本稿はにゃるら氏への直接的な批判を目的とする。ことさらメンタルヘルス界隈への無理解と無思慮な行動については、徹底的にとがめられるべきであると断ずるものである。

『NEEDY GIRL OVERDOSE』は2024年6月の時点で150万本の売り上げを達成し、『INTERNET OVERDOSE』『INTERNET YAMERO』の合計再生数は7000万回を超えるなど、大きな反響を呼んだ。氏は現在、原案・脚本・総監修を務める全13話のテレビアニメの制作を発表し、2026年の放送を目指して制作が進行中だとしている。

さて、彼の代表作『NEEDY GIRL OVERDOSE』について、簡単におさらいする。

『NEEDY GIRL OVERDOSE』は、一人の若い配信者「あめちゃん」を主人公とするゲームである。彼女は「世界一かわいいインターネット天使」を目指し、日々の配信活動を行う。しかし、その裏では精神的な不安やストレスに苛まれており、プレイヤーは彼女のマネージャー兼恋人として、その心身の管理とキャリアの両立を図らなければならない。

本作では、配信者という存在の光と影がリアルに描かれる一方で、選択肢によって彼女の人生が大きく分岐する。成功の裏には、彼女が抱える精神的負担や危険な行動が描写されており、一部のエンディングでは過激な結末を迎える場合もある。

IGN Japanの記事では、精神疾患の当事者から「本作の精神疾患と服薬の取り扱いは不適切。エクスプロイテーション(過激であったり話題であったり搾取的な表現で耳目を集めるもの)といわざるを得ない」と指摘されている。

Vtuberとの不適切な交際も噂されている氏だが、本稿ではそこについては触れない。あくまで一人間としての感想を書く。

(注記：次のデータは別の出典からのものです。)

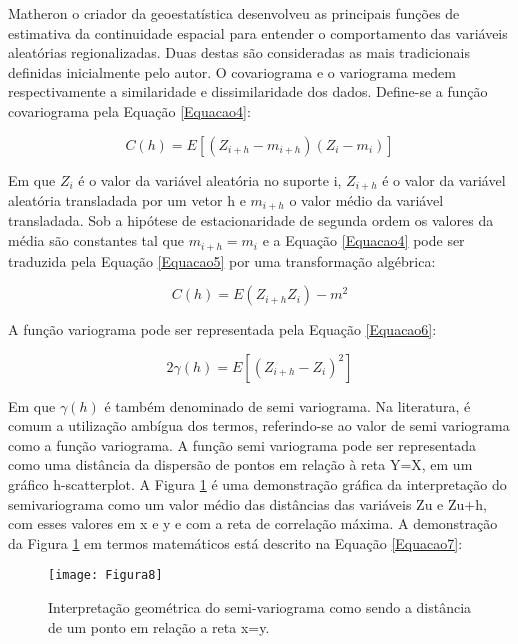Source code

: Matheron o criador da geoestatística desenvolveu as principais funções de estimativa da continuidade espacial para entender o comportamento das variáveis aleatórias regionalizadas. Duas destas são consideradas as mais tradicionais definidas inicialmente pelo autor. O covariograma e o variograma medem respectivamente a similaridade e dissimilaridade dos dados. Define-se a função covariograma pela Equação \ref{Equacao4}:

\begin{equation}\label{Equacao4}
C(h) = E\left[ \left( Z_{i+h} - m_{i+h} \right) \left( Z_i -m_i\right) \right] 
\end{equation}

Em que $Z_i$ é o valor da variável aleatória no suporte i, $Z_{i+h}$ é o valor da variável aleatória transladada por um vetor h e $m_{i+h}$ o valor médio da variável transladada. Sob a hipótese de estacionaridade de segunda ordem os valores da média são constantes tal que $m_{i+h}=m_i$ e a Equação \ref{Equacao4}  pode ser traduzida pela Equação \ref{Equacao5} por uma transformação algébrica: 

\begin{equation}\label{Equacao5}
C(h) = E\left( Z_{i+h}Z_i\right)  -m^2
\end{equation}

A função variograma pode ser representada pela Equação \ref{Equacao6}:

\begin{equation}\label{Equacao6}
2\gamma(h) = E\left[ \left( Z_{i+h}-Z_i\right)^2\right] 
\end{equation}

Em que $\gamma(h)$ é também denominado de semi variograma. Na literatura, é comum a utilização ambígua dos termos, referindo-se ao valor de semi variograma como a função variograma. A função semi variograma pode ser representada como uma distância da dispersão de pontos em relação à reta Y=X, em um gráfico h-scatterplot.  A Figura \ref{Figura8} é uma demonstração gráfica da interpretação do semivariograma como um valor médio das distâncias das variáveis Zu e Zu+h, com esses valores em x e y e com a reta de correlação máxima. A demonstração da Figura \ref{Figura8} em termos matemáticos está descrito na Equação \ref{Equacao7}:

\begin{figure}[H]
	\centering
	\texttt{[image: Figura8]}
	\caption{Interpretação geométrica do semi-variograma como sendo a distância de um ponto em relação a reta x=y.}
	\label{Figura8}
\end{figure}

まずメンタルヘルスに対しての思慮のなさには辟易するばかりである。わたしは病気の当事者として声を大にしていうが、このような軽率なメンタルヘルス事象の戯画化が世間に与える影響は明々白々である。

『NEEDY GIRL OVERDOSE』のストーリーにおいても、主人公の配信者「あめちゃん」が抱える精神的問題は単なる「物語の都合の良い道具」として扱われているように感じられる。精神疾患が引き起こす苦痛や、それに伴う複雑な社会的背景について、深く掘り下げる姿勢は見られず、むしろ物語をエンターテインメントとして成立させるための刺激的な演出として消費されている。

こうした作品が持つ影響力を考えると、精神疾患への偏見や誤解を助長するリスクは無視できない。さらに、これが若い世代に受け入れられ、拡散されることで、メンタルヘルス問題がより一層軽視される可能性がある。こうした点を踏まえると、氏の創作における無思慮な態度は、社会的にも非常に大きな問題であると言える。

にゃるらは正当な言論を論点ずらしによって封殺している。

https://note.com/nyalra2/n/n5214bedd6490 より引用開始

 けれども、面白おかしく盛り上がれればいい人たちにとって事実は関係がない。「にゃるらはファンネルを使う卑怯者」と不当に叩かれることとなる。
 (中略)
 数カ月後、僕の本名を使って悪さや人格攻撃をする集団が現れる。
 まあ、一定の人間が本名弄りされることは珍しくもなく、攻撃性は高いけれども「こんなものだ」と認識していた。すると、彼らは正当性を得て加速する。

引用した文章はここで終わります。